> _TASK DIRECTIONS_:
Reproduce, exactly and in full, only the lines below from the one containing "## 🏜️ **שרברה – עיר החול והשלשלאות**" through the one containing "על קירותיו חרוטות".

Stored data
#####

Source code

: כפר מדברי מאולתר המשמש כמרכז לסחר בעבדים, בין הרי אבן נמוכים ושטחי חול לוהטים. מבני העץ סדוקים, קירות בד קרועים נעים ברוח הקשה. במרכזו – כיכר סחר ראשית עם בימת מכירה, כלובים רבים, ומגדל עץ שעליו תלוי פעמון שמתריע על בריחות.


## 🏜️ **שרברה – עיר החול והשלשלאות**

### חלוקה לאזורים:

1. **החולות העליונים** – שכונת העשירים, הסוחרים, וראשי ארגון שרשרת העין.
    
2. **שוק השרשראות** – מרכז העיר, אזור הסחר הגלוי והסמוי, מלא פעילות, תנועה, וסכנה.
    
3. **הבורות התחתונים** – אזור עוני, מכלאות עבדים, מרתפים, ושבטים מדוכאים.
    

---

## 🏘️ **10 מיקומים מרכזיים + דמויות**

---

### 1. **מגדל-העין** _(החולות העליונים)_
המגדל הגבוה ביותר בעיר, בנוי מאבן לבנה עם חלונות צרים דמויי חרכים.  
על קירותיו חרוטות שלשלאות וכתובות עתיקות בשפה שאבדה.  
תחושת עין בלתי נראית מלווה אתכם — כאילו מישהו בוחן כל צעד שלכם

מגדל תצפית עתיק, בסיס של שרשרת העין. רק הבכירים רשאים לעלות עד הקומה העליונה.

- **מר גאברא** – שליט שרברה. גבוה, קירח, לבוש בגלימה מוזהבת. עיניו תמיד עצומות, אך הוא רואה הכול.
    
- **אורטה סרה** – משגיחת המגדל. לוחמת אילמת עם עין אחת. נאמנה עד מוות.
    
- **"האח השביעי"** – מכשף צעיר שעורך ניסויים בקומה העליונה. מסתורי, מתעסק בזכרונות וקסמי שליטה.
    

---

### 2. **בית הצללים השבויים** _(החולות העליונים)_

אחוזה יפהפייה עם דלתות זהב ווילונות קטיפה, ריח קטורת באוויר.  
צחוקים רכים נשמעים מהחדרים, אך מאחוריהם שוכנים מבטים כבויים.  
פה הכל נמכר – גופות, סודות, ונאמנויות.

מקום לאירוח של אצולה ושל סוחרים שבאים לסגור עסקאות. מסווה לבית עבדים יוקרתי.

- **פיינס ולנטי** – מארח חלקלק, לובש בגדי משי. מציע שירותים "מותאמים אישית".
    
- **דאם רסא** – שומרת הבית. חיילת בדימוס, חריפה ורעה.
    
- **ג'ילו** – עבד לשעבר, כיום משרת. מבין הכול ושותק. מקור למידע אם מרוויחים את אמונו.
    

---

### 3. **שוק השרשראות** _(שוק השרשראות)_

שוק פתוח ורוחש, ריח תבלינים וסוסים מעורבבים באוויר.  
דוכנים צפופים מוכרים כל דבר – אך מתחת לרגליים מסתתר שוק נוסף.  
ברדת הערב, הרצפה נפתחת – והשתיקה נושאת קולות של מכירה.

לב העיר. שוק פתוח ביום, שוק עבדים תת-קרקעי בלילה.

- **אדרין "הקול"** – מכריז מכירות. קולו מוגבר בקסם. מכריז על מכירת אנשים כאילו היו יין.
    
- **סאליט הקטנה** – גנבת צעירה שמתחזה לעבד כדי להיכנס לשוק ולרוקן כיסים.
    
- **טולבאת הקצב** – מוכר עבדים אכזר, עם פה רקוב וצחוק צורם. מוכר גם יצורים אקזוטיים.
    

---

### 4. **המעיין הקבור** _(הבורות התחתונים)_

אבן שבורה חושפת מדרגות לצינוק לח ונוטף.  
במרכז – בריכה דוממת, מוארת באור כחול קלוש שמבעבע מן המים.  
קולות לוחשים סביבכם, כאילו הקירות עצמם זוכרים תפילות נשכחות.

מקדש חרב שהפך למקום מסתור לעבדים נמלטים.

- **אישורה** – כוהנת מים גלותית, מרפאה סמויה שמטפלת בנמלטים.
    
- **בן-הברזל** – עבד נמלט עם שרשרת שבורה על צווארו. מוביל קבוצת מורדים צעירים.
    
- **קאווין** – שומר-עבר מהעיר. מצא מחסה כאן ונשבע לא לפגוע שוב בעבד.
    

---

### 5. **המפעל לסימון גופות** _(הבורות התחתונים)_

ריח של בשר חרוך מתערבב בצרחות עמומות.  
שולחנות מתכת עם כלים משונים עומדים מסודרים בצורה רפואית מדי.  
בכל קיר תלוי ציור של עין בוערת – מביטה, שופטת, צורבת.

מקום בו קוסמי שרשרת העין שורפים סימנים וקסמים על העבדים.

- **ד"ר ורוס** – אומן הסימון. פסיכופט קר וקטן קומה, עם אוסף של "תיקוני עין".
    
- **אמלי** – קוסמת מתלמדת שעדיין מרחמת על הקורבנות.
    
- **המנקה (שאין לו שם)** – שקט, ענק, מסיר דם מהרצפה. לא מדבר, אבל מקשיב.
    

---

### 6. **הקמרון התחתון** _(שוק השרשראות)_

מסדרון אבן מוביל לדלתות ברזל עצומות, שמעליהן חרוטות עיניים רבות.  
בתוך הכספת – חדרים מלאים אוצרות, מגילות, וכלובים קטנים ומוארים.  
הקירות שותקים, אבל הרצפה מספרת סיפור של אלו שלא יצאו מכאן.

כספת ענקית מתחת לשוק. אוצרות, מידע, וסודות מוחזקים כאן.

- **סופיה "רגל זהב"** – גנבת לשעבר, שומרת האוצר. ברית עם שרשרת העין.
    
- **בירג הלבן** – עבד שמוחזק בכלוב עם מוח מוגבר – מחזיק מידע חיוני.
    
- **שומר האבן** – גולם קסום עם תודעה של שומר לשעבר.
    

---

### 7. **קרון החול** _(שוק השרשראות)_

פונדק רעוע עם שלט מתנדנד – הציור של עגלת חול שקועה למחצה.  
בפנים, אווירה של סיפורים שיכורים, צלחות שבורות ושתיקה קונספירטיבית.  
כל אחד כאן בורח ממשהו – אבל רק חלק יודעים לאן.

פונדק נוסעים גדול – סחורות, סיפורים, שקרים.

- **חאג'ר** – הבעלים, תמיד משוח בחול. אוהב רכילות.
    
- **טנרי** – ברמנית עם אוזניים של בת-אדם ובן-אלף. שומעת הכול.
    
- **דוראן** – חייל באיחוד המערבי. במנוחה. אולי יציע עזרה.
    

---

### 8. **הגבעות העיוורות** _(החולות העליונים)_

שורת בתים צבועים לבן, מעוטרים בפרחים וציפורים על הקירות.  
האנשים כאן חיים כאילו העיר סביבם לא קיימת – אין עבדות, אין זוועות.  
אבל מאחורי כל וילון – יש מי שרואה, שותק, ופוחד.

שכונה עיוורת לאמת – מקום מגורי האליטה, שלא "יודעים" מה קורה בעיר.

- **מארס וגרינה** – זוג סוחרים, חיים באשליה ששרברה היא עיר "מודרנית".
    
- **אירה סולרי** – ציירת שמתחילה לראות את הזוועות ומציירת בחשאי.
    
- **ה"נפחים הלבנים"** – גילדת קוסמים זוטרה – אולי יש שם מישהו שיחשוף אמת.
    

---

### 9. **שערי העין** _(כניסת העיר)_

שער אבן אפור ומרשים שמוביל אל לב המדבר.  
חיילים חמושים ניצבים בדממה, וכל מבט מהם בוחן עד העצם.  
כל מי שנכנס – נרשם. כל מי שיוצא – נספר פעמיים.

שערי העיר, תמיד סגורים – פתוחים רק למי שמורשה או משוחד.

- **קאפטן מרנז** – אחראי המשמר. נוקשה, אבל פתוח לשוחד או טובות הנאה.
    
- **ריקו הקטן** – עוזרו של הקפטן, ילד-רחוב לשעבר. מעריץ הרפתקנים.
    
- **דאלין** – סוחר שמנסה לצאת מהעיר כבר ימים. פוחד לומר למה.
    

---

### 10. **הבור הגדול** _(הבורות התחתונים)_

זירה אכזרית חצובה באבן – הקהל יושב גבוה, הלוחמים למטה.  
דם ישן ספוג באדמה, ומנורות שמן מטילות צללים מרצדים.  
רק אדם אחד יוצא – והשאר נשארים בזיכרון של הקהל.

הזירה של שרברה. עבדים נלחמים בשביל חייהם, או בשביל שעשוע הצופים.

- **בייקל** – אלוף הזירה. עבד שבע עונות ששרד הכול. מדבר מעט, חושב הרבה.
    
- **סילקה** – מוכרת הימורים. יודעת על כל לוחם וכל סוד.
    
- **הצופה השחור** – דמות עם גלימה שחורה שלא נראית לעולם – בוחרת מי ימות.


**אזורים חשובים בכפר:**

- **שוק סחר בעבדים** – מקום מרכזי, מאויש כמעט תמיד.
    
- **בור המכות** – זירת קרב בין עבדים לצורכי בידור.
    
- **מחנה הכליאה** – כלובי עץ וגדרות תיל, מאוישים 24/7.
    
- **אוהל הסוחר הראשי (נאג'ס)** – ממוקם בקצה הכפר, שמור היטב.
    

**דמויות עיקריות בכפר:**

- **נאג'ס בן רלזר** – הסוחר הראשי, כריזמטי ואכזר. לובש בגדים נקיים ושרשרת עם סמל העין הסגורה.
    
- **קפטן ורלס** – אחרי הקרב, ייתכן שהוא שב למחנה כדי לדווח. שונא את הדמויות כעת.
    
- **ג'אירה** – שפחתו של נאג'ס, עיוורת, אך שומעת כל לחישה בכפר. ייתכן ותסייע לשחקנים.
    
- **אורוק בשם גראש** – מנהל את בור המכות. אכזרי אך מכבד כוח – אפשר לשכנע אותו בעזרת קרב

#####

> _SOLUTION FOR THIS TASK_:
## 🏜️ **שרברה – עיר החול והשלשלאות**

### חלוקה לאזורים:

1. **החולות העליונים** – שכונת העשירים, הסוחרים, וראשי ארגון שרשרת העין.
    
2. **שוק השרשראות** – מרכז העיר, אזור הסחר הגלוי והסמוי, מלא פעילות, תנועה, וסכנה.
    
3. **הבורות התחתונים** – אזור עוני, מכלאות עבדים, מרתפים, ושבטים מדוכאים.
    

---

## 🏘️ **10 מיקומים מרכזיים + דמויות**

---

### 1. **מגדל-העין** _(החולות העליונים)_
המגדל הגבוה ביותר בעיר, בנוי מאבן לבנה עם חלונות צרים דמויי חרכים.  
על קירותיו חרוטות שלשלאות וכתובות עתיקות בשפה שאבדה.  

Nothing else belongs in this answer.